We live on the main campus of the university where I work, at the inflection point between the approach to the mountain, which is steep, and the mountain itself, which is really steep. We’ll ride our bikes up to where we live (I wrote about the hills we face on that trip) but after that we pretty much throw up our hands. For short distances, we walk, and for longer distances, we take the shuttle or we drive. Unless and until we get an electric assist, this is unlikely to change.
This frustrates my daughter, whose preschool is a couple of blocks straight uphill from our house, because no matter how many times she requests a bike commute to school or back, it has never happened. Even when we return from a ride to our son’s school in the morning, we park the bike in the basement and walk her up to preschool. Maybe someday we’ll have the foresight to walk a bike up the hill and blast on down with her on board at the end of the day, but we haven’t managed it yet. Also I would only feel safe doing that shortly after a brake tune-up. It’s a straight shot down.
At least it is a very pretty walk. Much of the campus is difficult place to build anything, although the university has managed to pack more clinical and lab space onto the site than anyone ever thought was possible. Nevertheless a lot of trees were left standing around.

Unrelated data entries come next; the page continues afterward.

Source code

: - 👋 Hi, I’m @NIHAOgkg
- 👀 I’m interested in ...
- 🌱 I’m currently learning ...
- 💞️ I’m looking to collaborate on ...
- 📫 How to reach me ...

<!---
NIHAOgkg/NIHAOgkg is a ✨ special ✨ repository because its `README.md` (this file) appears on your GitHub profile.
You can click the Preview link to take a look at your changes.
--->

The university was founded in 1868, but only moved to the Parnassus site thirty years later, in 1898. The land was donated by San Francisco’s mayor at the time, Adolph Sutro. His motives may not have been pure; the land around Golden Gate Park, which he owned, was largely undeveloped at the time, and putting a university there spurred development that might not otherwise have been as lucrative. At the time, many faculty members viewed the Parnassus shelf as hopelessly inaccessible—then as now, it seemed insane to put a hospital halfway up a mountain. But no one was turning down free land.
Many of our neighbors live in buildings that are the equivalent of several stories above us, even though they are only a block away. One of my daughter’s classmates lives in an apartment complex above the preschool, on a hill that is so steep that it has been reinforced with steel bars to prevent mudslides from burying a portion of the campus in the rainy season. I once suggested that she run a zipline from their apartment window to the preschool for a quicker commute in the morning.
The Parnassus campus is extensive and labyrinthine, and after five years working at this university, I still have difficulty navigating it. When my children were babies I had many frustrating experiences trying to find the pumping stations for nursing mothers scattered around campus, which were thick on the ground but almost impossible to locate. Eventually I learned enough about the campus that I was able to find my way around by getting in the general neighborhood of a room using the letter and number code, then asking people to direct me to the exact location like a bat taking soundings. This is how I navigate the campus to this day, and although I used to find myself locked out of buildings on a steep hill with no apparent path back to campus on a monthly basis, that now happens to me only about once a year.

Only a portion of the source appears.